I travel about one-third of the calendar year and often get asked about how I manage to stay on top of things with such a busy travel schedule.
No doubt, it’s challenging. I’ve been going in and out of airports, checking in and out of hotels, traveling between cities, etc. But the important thing to remember when you have a similarly hectic lifestyle is to maintain your work ethic.
Here are a few things you could do to help you stay on schedule despite a busy traveling agenda:
1. Hire Well
If you have to be at work every day and night because you’re the only person who can get things done, you’ll never leave your office. That’s fine, if you can afford to do that. But as you scale, the functions of your company will also increase.
You’ll inevitably have to share the workload since you can’t possibly be in all places, all the time. Freeing up some mental space will allow you to target your attention and energy on the business tasks that matter the most. To get that extra bit of freedom, you have to hire extra talent. But make sure you hire extraordinary talent.

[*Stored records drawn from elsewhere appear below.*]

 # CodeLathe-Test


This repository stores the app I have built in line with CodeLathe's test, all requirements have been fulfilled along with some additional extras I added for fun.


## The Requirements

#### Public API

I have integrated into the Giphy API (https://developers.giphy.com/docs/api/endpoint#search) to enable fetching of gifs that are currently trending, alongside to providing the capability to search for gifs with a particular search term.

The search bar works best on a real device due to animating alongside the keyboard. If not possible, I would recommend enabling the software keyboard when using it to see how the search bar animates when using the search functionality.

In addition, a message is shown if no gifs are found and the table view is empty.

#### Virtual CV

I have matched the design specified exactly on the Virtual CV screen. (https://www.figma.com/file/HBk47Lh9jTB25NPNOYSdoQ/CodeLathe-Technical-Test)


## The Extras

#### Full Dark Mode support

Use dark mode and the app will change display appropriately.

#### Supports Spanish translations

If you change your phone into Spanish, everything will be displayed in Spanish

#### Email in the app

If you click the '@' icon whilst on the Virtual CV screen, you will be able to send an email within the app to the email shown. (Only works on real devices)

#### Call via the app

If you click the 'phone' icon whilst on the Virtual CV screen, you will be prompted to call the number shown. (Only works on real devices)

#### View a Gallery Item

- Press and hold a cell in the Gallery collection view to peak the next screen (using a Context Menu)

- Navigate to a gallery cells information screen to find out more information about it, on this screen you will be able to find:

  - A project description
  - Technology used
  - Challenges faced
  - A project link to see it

When flying abroad for a couple of weeks, you’ll only mentally detach yourself from pressing work issues if you’ve hired competent individuals who can get your vacated work done on time and to a high standard.

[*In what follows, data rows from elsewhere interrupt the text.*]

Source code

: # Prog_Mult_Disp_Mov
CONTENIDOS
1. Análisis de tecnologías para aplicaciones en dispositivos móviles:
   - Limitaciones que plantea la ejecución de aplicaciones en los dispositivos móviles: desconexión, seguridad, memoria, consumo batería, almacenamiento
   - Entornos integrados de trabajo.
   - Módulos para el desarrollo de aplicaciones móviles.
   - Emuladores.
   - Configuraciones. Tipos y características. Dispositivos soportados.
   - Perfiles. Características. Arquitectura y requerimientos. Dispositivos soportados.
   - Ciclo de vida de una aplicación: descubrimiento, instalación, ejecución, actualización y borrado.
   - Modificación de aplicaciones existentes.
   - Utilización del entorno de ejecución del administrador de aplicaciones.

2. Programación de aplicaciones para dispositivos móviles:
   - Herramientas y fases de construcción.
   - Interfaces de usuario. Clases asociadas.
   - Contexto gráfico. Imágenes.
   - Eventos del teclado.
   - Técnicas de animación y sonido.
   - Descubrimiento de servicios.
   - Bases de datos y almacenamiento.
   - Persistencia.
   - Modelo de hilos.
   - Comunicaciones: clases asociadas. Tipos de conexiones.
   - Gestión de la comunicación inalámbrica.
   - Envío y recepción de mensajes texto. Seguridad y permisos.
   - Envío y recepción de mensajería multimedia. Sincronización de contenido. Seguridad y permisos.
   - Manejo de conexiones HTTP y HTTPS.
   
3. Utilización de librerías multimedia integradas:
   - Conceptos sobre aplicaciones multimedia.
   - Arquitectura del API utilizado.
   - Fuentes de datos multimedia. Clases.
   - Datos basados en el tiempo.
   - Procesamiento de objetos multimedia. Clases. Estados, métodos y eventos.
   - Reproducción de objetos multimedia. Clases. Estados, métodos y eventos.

Follow these steps before hiring:
- Set qualifications for the type of candidate you need.
- Interview candidates thoroughly.
- If needed, set a sample test or exercise to filter out candidates.
2. Delegate Work Accordingly
It’s not easy to let go of the work pattern you’ve been following for many years. Once you get the right candidate, try to delegate some of your work to them so you don’t have to think twice about catching a flight to an important meeting with a potentially profitable client.

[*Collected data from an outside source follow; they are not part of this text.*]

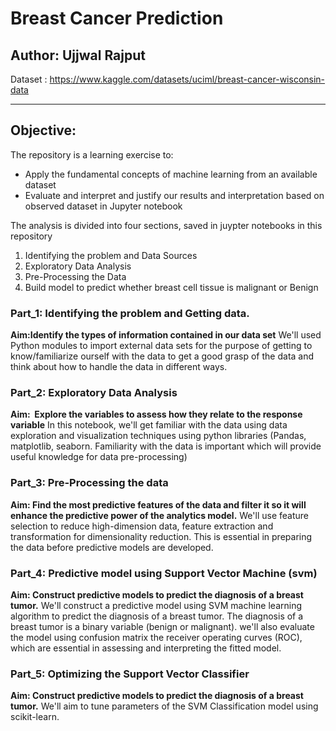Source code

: # Breast Cancer Prediction 
## Author: Ujjwal Rajput
Dataset : https://www.kaggle.com/datasets/uciml/breast-cancer-wisconsin-data

---

## Objective:
The repository is a learning exercise to:
* Apply the fundamental concepts of machine learning from an available dataset
* Evaluate and interpret and justify our results and interpretation based on observed dataset in Jupyter notebook

The analysis is divided into four sections, saved in juypter notebooks in this repository
1. Identifying the problem  and Data Sources
2. Exploratory Data Analysis
3. Pre-Processing the Data
4. Build model to predict whether breast cell tissue is  malignant or Benign

### Part_1: Identifying the problem and Getting data.
**Aim:Identify the types of information contained in our data set**
We'll used Python modules to import external data sets for the purpose of getting to know/familiarize ourself with the data to get a good grasp of the data and think about how to handle the data in different ways. 

### Part_2: Exploratory Data Analysis
**Aim:  Explore the variables to assess how they relate to the response variable** 
In this notebook, we'll get familiar with the data using data exploration and visualization techniques using python libraries (Pandas, matplotlib, seaborn. Familiarity with the data is important which will provide useful knowledge for data pre-processing)

### Part_3: Pre-Processing the data
**Aim: Find the most predictive features of the data and filter it so it will enhance the predictive power of the analytics model.**
We'll use feature selection to reduce high-dimension data, feature extraction and transformation for dimensionality reduction. This is essential in preparing the data before predictive models are developed.

### Part_4: Predictive model using Support Vector Machine (svm)
**Aim: Construct predictive models to predict the diagnosis of a breast tumor.** 
We'll construct a predictive model using SVM machine learning algorithm to predict the diagnosis of a breast tumor. The diagnosis of a breast tumor is a binary variable (benign or malignant). we'll also evaluate the model using confusion matrix the receiver operating curves (ROC), which are essential in assessing and interpreting the fitted model.

### Part_5: Optimizing the  Support Vector Classifier
**Aim: Construct predictive models to predict the diagnosis of a breast tumor.** 
We'll aim to tune parameters of the SVM Classification model using scikit-learn.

Even though it may be difficult at first, you’ll gradually become more comfortable entrusting work to them, especially if you’ve followed the steps above before hiring. The more work you can assign to your staff, the more you can go on business travels.
3. Trust Others
You can only delegate work to others when you trust their abilities. Again, if you hire the right candidate, this will eventually come easy.
A positive cycle effect can be created when everybody in a specific work process trusts each other. For example, when you show your trust in others, they’ll return that trust by performing well. Subsequently, you can entrust them with more work that will allow you to travel to presentations and seminars with a peace of mind.
4. Use Travel Time Wisely
For the times that you can’t delegate work to people in the office while you travel, here are tips on what you can do to stay on top of things:
- When standing in line at the airport, you can take out a notepad and think of new business ideas or take notes about important business issues.
- Rather than watching the in-flight entertainment, you should use this time to work on your laptop. The good thing about flights is that you won’t be disturbed by the office telephone or any of your colleagues. In fact, some of my best and biggest ideas for MOBE came to me during a long flight.
- When I worked in Perth many years ago, I would use the commute to perfect a big sales presentation or webinar by rehearsing and recording myself.
5. Recreate an Office Environment
When you’re staying in a hotel, you should place your laptop and documents similar to your office arrangement. Rather than treating the hotel as a place of recreation, treat it as a place of “work-away-from-work.” Replicating an office setup will help you engage in work better, thanks to an atmosphere that is now conducive to productivity.
Although downtime is important, ensure that you have a “work corner” where you can complete business tasks when needed. Taking your laptop to the hotel bed may be comfortable for the first few minutes, but you’ll soon start to nod off if you don’t have a designated work desk.
When I started out in the affiliate marketing industry, I spent the first few years working in my bedroom. Then in early 2011, I signed a lease for an office. Despite having only a little money, it was one of the best decisions I made because I was much more productive working in an undisturbed environment.
You can still work on a lot of tasks while traveling. However, it’s best to do the less important ones to increase productivity. For example, you can leave tasks like non-urgent emails for flights and commutes so that the time you have in the office is spent solely on critical business matters.
Lifehack reports that keeping email programs open is disruptive to efficiency. Rather, you should check emails five or six times a day and deal with them appropriately. So, either save those tiring emails for your travels or check on them sporadically throughout a normal working day.
Don’t think of traveling as a waste of work time; think of traveling as a great time to work.